Which lines run from the one containing "There are many" to the end of the entries? Quote them exactly, and nothing else.

Dataset entries
=======

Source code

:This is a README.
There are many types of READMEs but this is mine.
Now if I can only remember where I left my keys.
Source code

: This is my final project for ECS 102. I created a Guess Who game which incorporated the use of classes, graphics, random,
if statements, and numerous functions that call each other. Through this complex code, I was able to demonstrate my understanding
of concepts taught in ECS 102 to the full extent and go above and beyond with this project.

=======

> _Reply to the exercise_:
There are many types of READMEs but this is mine.
Now if I can only remember where I left my keys.
Source code

: This is my final project for ECS 102. I created a Guess Who game which incorporated the use of classes, graphics, random,
if statements, and numerous functions that call each other. Through this complex code, I was able to demonstrate my understanding
of concepts taught in ECS 102 to the full extent and go above and beyond with this project.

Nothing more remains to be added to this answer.